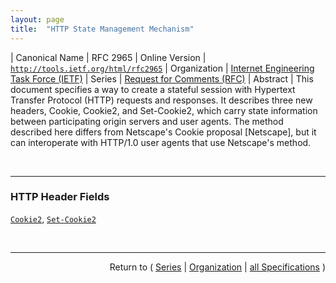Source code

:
 ```yaml
---
layout: page
title:  "HTTP State Management Mechanism"
---
```


| Canonical Name | RFC 2965
| Online Version | [`http://tools.ietf.org/html/rfc2965`](http://tools.ietf.org/html/rfc2965)
| Organization | [Internet Engineering Task Force (IETF)](..  "List of specification series by this organization")
| Series | [Request for Comments (RFC)](.  "List of specifications in this series")
| Abstract | This document specifies a way to create a stateful session with Hypertext Transfer Protocol (HTTP) requests and responses. It describes three new headers, Cookie, Cookie2, and Set-Cookie2, which carry state information between participating origin servers and user agents. The method described here differs from Netscape's Cookie proposal [Netscape], but it can interoperate with HTTP/1.0 user agents that use Netscape's method.

<br/>
<hr/>

### HTTP Header Fields

[`Cookie2`](/concepts/http-header/Cookie2 "The Cookie2 request header facilitates interoperation between clients and servers that understand different versions of the cookie specification."), [`Set-Cookie2`](/concepts/http-header/Set-Cookie2 "The origin server initiates a session, if it so desires. To do so, it returns an extra response header to the client, Set-Cookie2.")



<br/>
<hr/>

<p style="text-align: right">Return to ( <a href="./">Series</a> | <a href="../">Organization</a> | <a href="../../">all Specifications</a> )</p>
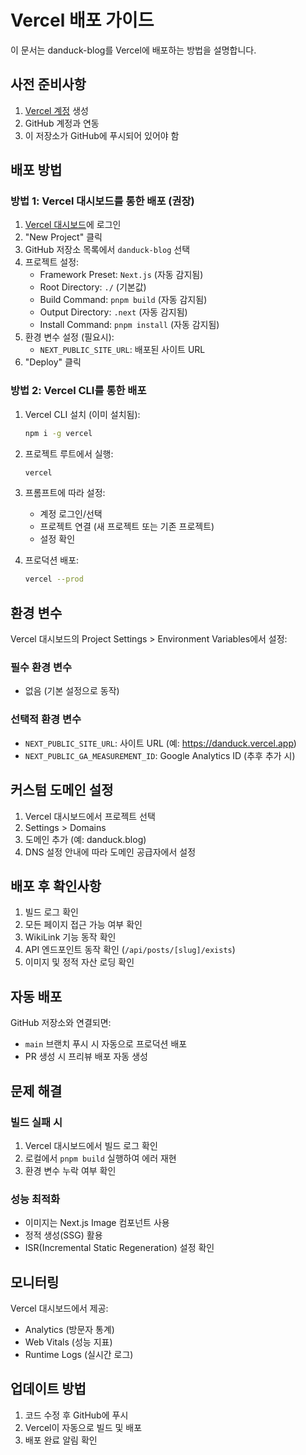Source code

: # Vercel 배포 가이드

이 문서는 danduck-blog를 Vercel에 배포하는 방법을 설명합니다.

## 사전 준비사항

1. [Vercel 계정](https://vercel.com/signup) 생성
2. GitHub 계정과 연동
3. 이 저장소가 GitHub에 푸시되어 있어야 함

## 배포 방법

### 방법 1: Vercel 대시보드를 통한 배포 (권장)

1. [Vercel 대시보드](https://vercel.com/dashboard)에 로그인
2. "New Project" 클릭
3. GitHub 저장소 목록에서 `danduck-blog` 선택
4. 프로젝트 설정:
   - Framework Preset: `Next.js` (자동 감지됨)
   - Root Directory: `./` (기본값)
   - Build Command: `pnpm build` (자동 감지됨)
   - Output Directory: `.next` (자동 감지됨)
   - Install Command: `pnpm install` (자동 감지됨)
5. 환경 변수 설정 (필요시):
   - `NEXT_PUBLIC_SITE_URL`: 배포된 사이트 URL
6. "Deploy" 클릭

### 방법 2: Vercel CLI를 통한 배포

1. Vercel CLI 설치 (이미 설치됨):
   ```bash
   npm i -g vercel
   ```

2. 프로젝트 루트에서 실행:
   ```bash
   vercel
   ```

3. 프롬프트에 따라 설정:
   - 계정 로그인/선택
   - 프로젝트 연결 (새 프로젝트 또는 기존 프로젝트)
   - 설정 확인

4. 프로덕션 배포:
   ```bash
   vercel --prod
   ```

## 환경 변수

Vercel 대시보드의 Project Settings > Environment Variables에서 설정:

### 필수 환경 변수
- 없음 (기본 설정으로 동작)

### 선택적 환경 변수
- `NEXT_PUBLIC_SITE_URL`: 사이트 URL (예: https://danduck.vercel.app)
- `NEXT_PUBLIC_GA_MEASUREMENT_ID`: Google Analytics ID (추후 추가 시)

## 커스텀 도메인 설정

1. Vercel 대시보드에서 프로젝트 선택
2. Settings > Domains
3. 도메인 추가 (예: danduck.blog)
4. DNS 설정 안내에 따라 도메인 공급자에서 설정

## 배포 후 확인사항

1. 빌드 로그 확인
2. 모든 페이지 접근 가능 여부 확인
3. WikiLink 기능 동작 확인
4. API 엔드포인트 동작 확인 (`/api/posts/[slug]/exists`)
5. 이미지 및 정적 자산 로딩 확인

## 자동 배포

GitHub 저장소와 연결되면:
- `main` 브랜치 푸시 시 자동으로 프로덕션 배포
- PR 생성 시 프리뷰 배포 자동 생성

## 문제 해결

### 빌드 실패 시
1. Vercel 대시보드에서 빌드 로그 확인
2. 로컬에서 `pnpm build` 실행하여 에러 재현
3. 환경 변수 누락 여부 확인

### 성능 최적화
- 이미지는 Next.js Image 컴포넌트 사용
- 정적 생성(SSG) 활용
- ISR(Incremental Static Regeneration) 설정 확인

## 모니터링

Vercel 대시보드에서 제공:
- Analytics (방문자 통계)
- Web Vitals (성능 지표)
- Runtime Logs (실시간 로그)

## 업데이트 방법

1. 코드 수정 후 GitHub에 푸시
2. Vercel이 자동으로 빌드 및 배포
3. 배포 완료 알림 확인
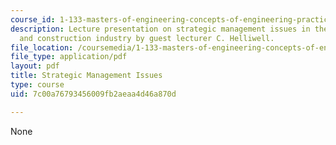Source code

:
 ```yaml
---
course_id: 1-133-masters-of-engineering-concepts-of-engineering-practice-fall-2007
description: Lecture presentation on strategic management issues in the engineering
  and construction industry by guest lecturer C. Helliwell.
file_location: /coursemedia/1-133-masters-of-engineering-concepts-of-engineering-practice-fall-2007/7c00a76793456009fb2aeaa4d46a870d_lec_13.pdf
file_type: application/pdf
layout: pdf
title: Strategic Management Issues
type: course
uid: 7c00a76793456009fb2aeaa4d46a870d

---
```

None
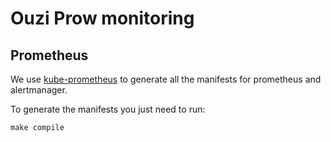 # Ouzi Prow monitoring

## Prometheus

We use [kube-prometheus](https://github.com/coreos/kube-prometheus) to generate all the manifests for prometheus and alertmanager.

To generate the manifests you just need to run:
```
make compile
```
════════════════
* What is needed
Look above for the line with "Name | RFC 2965"; retype exactly that line, every line after it up to the line with "Series | [Request", and that line too, nothing else.

* Answer area
| Canonical Name | RFC 2965
| Online Version | [`http://tools.ietf.org/html/rfc2965`](http://tools.ietf.org/html/rfc2965)
| Organization | [Internet Engineering Task Force (IETF)](..  "List of specification series by this organization")
| Series | [Request for Comments (RFC)](.  "List of specifications in this series")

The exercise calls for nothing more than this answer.